At the apartment, around 1:30 a.m., they got a charger and Paul wrote a note to his mother that he and Erin were at McDonald’s or downstairs. They somehow didn’t remember they were on LSD, so didn’t discern and attribute the effects
of LSD until, on their way to a different McDonald’s, crossing a street, Paul realized he was repeatedly becoming conscious of things in medias res, like the information he received from sensory perception wasn’t being processed immediately, but at a delay sometimes, resulting in microseconds to seconds of partial—but functioning—unconsciousness.

At the McDonald’s where five employees had stood outside with megaphones and banners they sat in a corner on the second floor—the only two customers on the floor—and recorded more footage, using their iPhones, for their science-fiction movie. They regularly reminded each other that the LSD would soon start weakening, as it continued intensifying, to a degree that Paul could sense the presence of a metaphysical distance, from where, if crossed, he would not be able to return, therefore needed to focus, with deliberate effort, against a default drifting in that direction. Around 4:30 a.m. they walked twelve blocks to the apartment, holding hands and concentrating on and reminding each other of the task—to walk to the apartment without getting lost or hit by a car.

They looked at the internet in a downstairs area until Paul’s parents woke, then showered and went outside to a sunny, warm morning. They lay on a suburban area of grass in front of a stadium by the apartment building, no longer excited or interested in their science-fiction movie, having forgotten or become tolerant toward its most exciting, beginning elaborations—discussed most intensely after Paul’s MacBook stopped recording. If they existed only in abstraction, as an unconscious aside in someone’s brain, this forgetting, indicative of decreasing interest, would be exactly what he would predict to happen, he weakly thought with predictably less interest and clarity, on his back, with eyes closed.

 • • •

The next two times they ingested ecstasy they both felt what they termed “overdrive,” which for Paul was a whirring, metallic, noise-like presence that induced catatonia and rendered experience toneless—nullifying humor, irony, sarcasm, intimacy, meaning—so that he became like a robot that could discern (but not process, consider, or interrelate) concrete reality. Both times, after forty talkative minutes, Paul became silent and thoughtless and expressionless and suddenly disinterested in Erin and intensely—only sexually—interested in strangers and he tried masturbating in public bathrooms and couldn’t orgasm or feel pleasure, to any degree, as if lacking the concept, but felt continuously aroused “somewhere,” including sometimes, it seemed, outside his body, a few feet in front of him, or far in the distance, in a certain store or area of sky, or in an overlap, shifting in and out of his chest or head or the front of his face.

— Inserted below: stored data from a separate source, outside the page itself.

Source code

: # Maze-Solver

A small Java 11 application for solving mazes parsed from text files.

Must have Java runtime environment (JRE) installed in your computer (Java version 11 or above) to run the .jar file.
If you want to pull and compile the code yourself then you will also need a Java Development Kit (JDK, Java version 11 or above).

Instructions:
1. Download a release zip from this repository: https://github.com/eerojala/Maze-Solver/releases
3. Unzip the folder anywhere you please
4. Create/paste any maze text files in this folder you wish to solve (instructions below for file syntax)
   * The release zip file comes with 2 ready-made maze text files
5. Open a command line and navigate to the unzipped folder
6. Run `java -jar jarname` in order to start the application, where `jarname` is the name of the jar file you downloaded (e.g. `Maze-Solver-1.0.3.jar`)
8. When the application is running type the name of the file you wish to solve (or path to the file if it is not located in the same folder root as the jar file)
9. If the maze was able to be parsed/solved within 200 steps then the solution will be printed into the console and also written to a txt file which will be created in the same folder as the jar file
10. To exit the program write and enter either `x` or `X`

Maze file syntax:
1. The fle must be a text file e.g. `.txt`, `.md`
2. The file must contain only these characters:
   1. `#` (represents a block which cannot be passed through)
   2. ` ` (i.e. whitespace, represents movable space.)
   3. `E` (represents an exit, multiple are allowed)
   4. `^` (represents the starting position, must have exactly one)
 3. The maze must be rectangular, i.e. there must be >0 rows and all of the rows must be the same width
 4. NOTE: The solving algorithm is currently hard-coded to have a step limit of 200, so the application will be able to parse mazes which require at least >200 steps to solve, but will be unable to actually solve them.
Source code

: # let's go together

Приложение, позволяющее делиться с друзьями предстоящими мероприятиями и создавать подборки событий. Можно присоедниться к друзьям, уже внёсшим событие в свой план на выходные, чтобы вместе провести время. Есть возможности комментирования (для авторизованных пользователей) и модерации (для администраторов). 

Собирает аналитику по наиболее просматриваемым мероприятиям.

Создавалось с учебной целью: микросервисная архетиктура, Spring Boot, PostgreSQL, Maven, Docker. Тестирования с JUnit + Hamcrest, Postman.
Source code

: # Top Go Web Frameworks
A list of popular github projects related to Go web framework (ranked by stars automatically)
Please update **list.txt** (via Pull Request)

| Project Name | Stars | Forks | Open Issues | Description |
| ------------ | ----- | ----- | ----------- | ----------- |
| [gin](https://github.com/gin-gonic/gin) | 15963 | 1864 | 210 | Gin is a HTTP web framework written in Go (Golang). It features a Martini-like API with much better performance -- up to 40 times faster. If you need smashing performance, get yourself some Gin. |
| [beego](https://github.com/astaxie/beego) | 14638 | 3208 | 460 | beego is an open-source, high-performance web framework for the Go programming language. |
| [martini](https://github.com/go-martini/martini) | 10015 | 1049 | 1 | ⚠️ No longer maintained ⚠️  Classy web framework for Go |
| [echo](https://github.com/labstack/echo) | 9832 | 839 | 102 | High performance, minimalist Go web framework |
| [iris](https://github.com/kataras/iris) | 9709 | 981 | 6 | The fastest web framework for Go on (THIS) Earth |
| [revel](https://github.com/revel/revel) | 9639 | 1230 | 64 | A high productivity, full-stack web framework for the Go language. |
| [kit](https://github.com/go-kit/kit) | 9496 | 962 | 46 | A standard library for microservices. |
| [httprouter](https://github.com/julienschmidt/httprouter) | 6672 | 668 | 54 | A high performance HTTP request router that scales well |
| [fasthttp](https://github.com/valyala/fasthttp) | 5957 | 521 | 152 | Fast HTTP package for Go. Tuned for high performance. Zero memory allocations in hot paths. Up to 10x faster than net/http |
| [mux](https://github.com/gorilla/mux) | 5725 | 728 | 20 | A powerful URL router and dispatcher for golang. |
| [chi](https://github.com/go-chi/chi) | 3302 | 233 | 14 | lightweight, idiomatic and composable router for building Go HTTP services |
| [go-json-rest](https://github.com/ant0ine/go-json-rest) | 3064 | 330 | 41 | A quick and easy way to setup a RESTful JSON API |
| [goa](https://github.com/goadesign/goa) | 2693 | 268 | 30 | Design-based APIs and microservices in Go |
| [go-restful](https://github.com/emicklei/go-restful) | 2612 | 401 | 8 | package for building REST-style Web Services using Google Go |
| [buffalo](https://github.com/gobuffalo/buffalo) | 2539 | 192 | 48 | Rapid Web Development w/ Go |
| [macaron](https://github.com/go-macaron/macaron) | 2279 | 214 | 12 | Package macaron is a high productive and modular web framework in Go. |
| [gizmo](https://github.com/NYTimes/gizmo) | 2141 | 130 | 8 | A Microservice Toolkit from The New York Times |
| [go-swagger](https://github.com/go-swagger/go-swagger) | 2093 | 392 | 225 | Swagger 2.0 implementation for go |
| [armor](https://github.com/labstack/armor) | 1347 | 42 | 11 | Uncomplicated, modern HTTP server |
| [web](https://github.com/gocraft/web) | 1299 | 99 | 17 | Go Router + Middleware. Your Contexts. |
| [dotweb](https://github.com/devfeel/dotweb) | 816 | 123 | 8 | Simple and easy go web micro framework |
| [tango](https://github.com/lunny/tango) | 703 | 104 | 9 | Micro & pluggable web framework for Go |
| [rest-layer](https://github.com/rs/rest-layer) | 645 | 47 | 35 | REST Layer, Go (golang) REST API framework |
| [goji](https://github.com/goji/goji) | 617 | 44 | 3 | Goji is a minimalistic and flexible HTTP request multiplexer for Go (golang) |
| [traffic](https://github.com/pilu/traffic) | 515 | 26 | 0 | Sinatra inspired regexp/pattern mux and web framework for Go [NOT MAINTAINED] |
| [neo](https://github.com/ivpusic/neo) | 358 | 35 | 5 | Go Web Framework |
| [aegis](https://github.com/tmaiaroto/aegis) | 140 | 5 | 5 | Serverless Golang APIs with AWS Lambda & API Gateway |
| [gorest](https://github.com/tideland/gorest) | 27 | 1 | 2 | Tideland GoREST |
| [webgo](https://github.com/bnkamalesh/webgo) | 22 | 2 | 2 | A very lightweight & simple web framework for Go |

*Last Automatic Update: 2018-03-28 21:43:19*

Their brand of ecstasy, Erin learned from the internet, contained MDA, which they attributed—unconvincingly, because they’d previously enjoyed the same brand—as the cause of “overdrive.”

 

One night, while sober, they were at a red light at a busy, quiet—unnaturally muffled, it seemed—intersection of a four-lane street and an eight-lane street, into the X of which a two-lane street asymmetrically stopped, as if the intersection had been built to memorialize where a traveler, by choice or not, had stopped going somewhere.

Paul felt an oppressive sensation of being confined by the most distant things he could see in any direction, like after Michelle had walked away and he’d stood motionless in the rain, except then there’d also been a feeling of possibility, a glimmer of eagerness as he walked over the shiny, wet street, to return to the party. In an effort to distract
from this feeling he asked, somewhat unexpectedly, what Erin was thinking—they’d stopped asking because it was always something depressing—and, with a slight grin, he saw peripherally, she said she’d been thinking that Paul needed to return her, like a broken appliance to a store, because she needed to be replaced with a newer, upgraded model. Paul stared ahead, wishing she hadn’t said that. “No,” he said grinning vaguely, unsure exactly how—but suspecting strongly that—their relationship due to what she’d said had changed in some notable, irreversible manner.